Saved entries
-=-=-=-=-

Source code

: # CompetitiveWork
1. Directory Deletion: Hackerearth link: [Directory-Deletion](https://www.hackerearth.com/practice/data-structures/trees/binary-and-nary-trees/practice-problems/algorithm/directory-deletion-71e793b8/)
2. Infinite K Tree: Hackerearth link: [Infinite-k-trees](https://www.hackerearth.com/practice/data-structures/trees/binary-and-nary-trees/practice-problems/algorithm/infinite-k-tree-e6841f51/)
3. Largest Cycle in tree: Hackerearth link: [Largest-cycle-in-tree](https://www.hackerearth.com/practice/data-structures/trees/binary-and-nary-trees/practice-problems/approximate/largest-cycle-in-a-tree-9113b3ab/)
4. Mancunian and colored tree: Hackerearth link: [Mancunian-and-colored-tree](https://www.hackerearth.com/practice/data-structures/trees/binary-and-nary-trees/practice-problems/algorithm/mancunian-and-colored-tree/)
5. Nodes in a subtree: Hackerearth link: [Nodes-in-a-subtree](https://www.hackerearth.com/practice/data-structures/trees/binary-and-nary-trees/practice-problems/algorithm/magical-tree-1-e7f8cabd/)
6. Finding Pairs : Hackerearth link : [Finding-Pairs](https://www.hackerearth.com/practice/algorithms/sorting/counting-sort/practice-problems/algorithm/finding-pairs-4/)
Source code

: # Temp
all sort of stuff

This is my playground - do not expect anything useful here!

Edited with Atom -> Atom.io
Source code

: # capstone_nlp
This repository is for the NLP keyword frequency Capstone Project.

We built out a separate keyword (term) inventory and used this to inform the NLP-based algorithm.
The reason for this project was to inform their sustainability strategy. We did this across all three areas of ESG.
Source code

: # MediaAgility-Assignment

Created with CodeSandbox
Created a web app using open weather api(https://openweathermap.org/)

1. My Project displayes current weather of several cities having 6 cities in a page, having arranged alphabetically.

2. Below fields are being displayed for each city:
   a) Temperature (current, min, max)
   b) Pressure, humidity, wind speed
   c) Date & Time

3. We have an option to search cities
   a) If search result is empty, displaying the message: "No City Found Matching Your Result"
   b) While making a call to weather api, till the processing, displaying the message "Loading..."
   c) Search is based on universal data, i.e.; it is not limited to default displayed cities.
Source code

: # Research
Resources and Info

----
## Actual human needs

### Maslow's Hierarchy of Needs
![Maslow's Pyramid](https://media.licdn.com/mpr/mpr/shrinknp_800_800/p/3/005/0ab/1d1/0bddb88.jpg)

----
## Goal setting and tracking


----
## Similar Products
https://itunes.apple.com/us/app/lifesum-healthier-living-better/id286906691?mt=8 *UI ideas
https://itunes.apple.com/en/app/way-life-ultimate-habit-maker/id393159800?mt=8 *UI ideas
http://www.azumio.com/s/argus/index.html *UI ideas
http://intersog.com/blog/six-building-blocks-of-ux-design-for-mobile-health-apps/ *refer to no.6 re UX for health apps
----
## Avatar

-=-=-=-=-

What the task asks =>
The records above are to be copied out exactly, line for line.

Result of this task =>
Source code

: # CompetitiveWork
1. Directory Deletion: Hackerearth link: [Directory-Deletion](https://www.hackerearth.com/practice/data-structures/trees/binary-and-nary-trees/practice-problems/algorithm/directory-deletion-71e793b8/)
2. Infinite K Tree: Hackerearth link: [Infinite-k-trees](https://www.hackerearth.com/practice/data-structures/trees/binary-and-nary-trees/practice-problems/algorithm/infinite-k-tree-e6841f51/)
3. Largest Cycle in tree: Hackerearth link: [Largest-cycle-in-tree](https://www.hackerearth.com/practice/data-structures/trees/binary-and-nary-trees/practice-problems/approximate/largest-cycle-in-a-tree-9113b3ab/)
4. Mancunian and colored tree: Hackerearth link: [Mancunian-and-colored-tree](https://www.hackerearth.com/practice/data-structures/trees/binary-and-nary-trees/practice-problems/algorithm/mancunian-and-colored-tree/)
5. Nodes in a subtree: Hackerearth link: [Nodes-in-a-subtree](https://www.hackerearth.com/practice/data-structures/trees/binary-and-nary-trees/practice-problems/algorithm/magical-tree-1-e7f8cabd/)
6. Finding Pairs : Hackerearth link : [Finding-Pairs](https://www.hackerearth.com/practice/algorithms/sorting/counting-sort/practice-problems/algorithm/finding-pairs-4/)
Source code

: # Temp
all sort of stuff

This is my playground - do not expect anything useful here!

Edited with Atom -> Atom.io
Source code

: # capstone_nlp
This repository is for the NLP keyword frequency Capstone Project.

We built out a separate keyword (term) inventory and used this to inform the NLP-based algorithm.
The reason for this project was to inform their sustainability strategy. We did this across all three areas of ESG.
Source code

: # MediaAgility-Assignment

Created with CodeSandbox
Created a web app using open weather api(https://openweathermap.org/)

1. My Project displayes current weather of several cities having 6 cities in a page, having arranged alphabetically.

2. Below fields are being displayed for each city:
   a) Temperature (current, min, max)
   b) Pressure, humidity, wind speed
   c) Date & Time

3. We have an option to search cities
   a) If search result is empty, displaying the message: "No City Found Matching Your Result"
   b) While making a call to weather api, till the processing, displaying the message "Loading..."
   c) Search is based on universal data, i.e.; it is not limited to default displayed cities.
Source code

: # Research
Resources and Info

----
## Actual human needs

### Maslow's Hierarchy of Needs
![Maslow's Pyramid](https://media.licdn.com/mpr/mpr/shrinknp_800_800/p/3/005/0ab/1d1/0bddb88.jpg)

----
## Goal setting and tracking


----
## Similar Products
https://itunes.apple.com/us/app/lifesum-healthier-living-better/id286906691?mt=8 *UI ideas
https://itunes.apple.com/en/app/way-life-ultimate-habit-maker/id393159800?mt=8 *UI ideas
http://www.azumio.com/s/argus/index.html *UI ideas
http://intersog.com/blog/six-building-blocks-of-ux-design-for-mobile-health-apps/ *refer to no.6 re UX for health apps
----
## Avatar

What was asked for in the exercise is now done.